"There is simply no provision in the law that requires investment bank holding companies to compute capital measures or to maintain liquidity on a consolidated basis. Nor does the law provide for a consolidated supervisor that is knowledgeable in their core securities business, and that would be recognized for this purpose by international regulators.
... At the same time, without waiting for new internationally accepted standards, the Division of Trading and Markets has strengthened the liquidity requirements for CSE firms relative to their unsecured funding needs. They are closely scrutinizing the secured funding activities of each CSE firm, with a view to lengthening the average term of secured and unsecured funding arrangements. And they are currently obtaining funding and liquidity information for all CSEs on a daily basis, and discussing with CSEs the amount of excess secured funding capacity for less-liquid positions. There will also be more disclosure of actual capital and liquidity positions of the CSE firms in terms that the market can readily understand and digest. The CSEs will institute public disclosure of their capital ratios computed under the Basel Standard later this year, and then phase in additional disclosure related to concentration of exposures."
Ding ding ding ding ding.
Let me translate into one sentence:
"You're gonna have to tell us what you hold and how you're valuing it, and that is going to be publically disclosed."

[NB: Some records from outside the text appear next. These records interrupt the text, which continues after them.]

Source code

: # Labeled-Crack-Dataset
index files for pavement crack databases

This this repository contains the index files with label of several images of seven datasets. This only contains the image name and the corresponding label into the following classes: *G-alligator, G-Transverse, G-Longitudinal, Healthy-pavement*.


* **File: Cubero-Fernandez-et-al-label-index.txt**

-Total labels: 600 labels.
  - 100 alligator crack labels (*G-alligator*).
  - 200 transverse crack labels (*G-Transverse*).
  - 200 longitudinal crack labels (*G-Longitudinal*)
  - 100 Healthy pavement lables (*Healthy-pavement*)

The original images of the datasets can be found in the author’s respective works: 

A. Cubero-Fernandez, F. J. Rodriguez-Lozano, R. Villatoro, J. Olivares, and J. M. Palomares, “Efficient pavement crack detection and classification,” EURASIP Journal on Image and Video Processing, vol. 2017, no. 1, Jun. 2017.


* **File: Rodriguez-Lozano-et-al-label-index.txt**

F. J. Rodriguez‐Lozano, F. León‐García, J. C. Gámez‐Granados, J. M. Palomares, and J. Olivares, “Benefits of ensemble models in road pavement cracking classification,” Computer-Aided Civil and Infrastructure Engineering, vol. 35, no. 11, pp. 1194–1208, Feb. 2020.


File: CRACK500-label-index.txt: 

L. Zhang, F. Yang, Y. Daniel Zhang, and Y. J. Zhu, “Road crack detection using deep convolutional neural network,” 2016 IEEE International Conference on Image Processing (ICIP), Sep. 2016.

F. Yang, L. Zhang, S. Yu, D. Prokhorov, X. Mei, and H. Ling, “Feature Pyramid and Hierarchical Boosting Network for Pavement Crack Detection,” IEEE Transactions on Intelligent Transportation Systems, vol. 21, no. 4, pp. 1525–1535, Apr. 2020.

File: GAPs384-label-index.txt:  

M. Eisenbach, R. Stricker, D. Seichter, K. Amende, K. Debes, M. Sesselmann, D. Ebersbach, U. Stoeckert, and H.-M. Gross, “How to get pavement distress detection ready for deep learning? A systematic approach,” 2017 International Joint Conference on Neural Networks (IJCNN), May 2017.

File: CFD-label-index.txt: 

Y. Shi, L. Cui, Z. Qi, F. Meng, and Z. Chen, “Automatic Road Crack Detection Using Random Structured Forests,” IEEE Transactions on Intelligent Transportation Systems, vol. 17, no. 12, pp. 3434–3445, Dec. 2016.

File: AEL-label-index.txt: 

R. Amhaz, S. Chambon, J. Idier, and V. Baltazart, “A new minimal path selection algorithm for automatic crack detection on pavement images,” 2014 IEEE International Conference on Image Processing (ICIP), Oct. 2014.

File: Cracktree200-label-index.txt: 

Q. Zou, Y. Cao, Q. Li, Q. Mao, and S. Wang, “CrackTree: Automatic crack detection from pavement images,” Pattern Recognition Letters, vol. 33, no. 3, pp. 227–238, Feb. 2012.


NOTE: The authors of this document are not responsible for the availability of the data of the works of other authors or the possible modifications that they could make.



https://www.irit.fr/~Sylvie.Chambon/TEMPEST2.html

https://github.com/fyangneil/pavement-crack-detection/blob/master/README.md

That this resulted in a two hundred point selloff in the Dow, with every financial stock getting hit in unison when this ditty crossed the wire, says more about our capital markets than anyone can put into print.
It should wake every single member of Congress out of their somnolence right now.
If you don't get this, as investors, as regulators, as Congress, as President Bush, as Treasury Secretary Paulson, and as Chairman Bernanke, you're either blind, stupid or both.
Probably both.
The market has gone up over the last two months, since Bear Stearns was bailed out, because companies are lying and the "regulators" have been explicitly allowing them to lie.
"Data on capital and liquidity will be required this year 'in terms that the market can readily understand and digest,' Cox said in a speech today before the Securities Traders Association in Washington. The SEC already collects much of this information without giving it to the public, he said.
The five biggest Wall Street firms had their largest share-price declines in at least a month. Lehman Brothers Holdings Inc., the fourth-largest U.S. securities firm, led the way, losing $2.67, or 5.8 percent, to $43.64 as of $:31 p.m. in New York Stock Exchange trading."
There 'ya go, reported by the media - the threat of having to tell the truth resulted in the largest selloff in more than a month.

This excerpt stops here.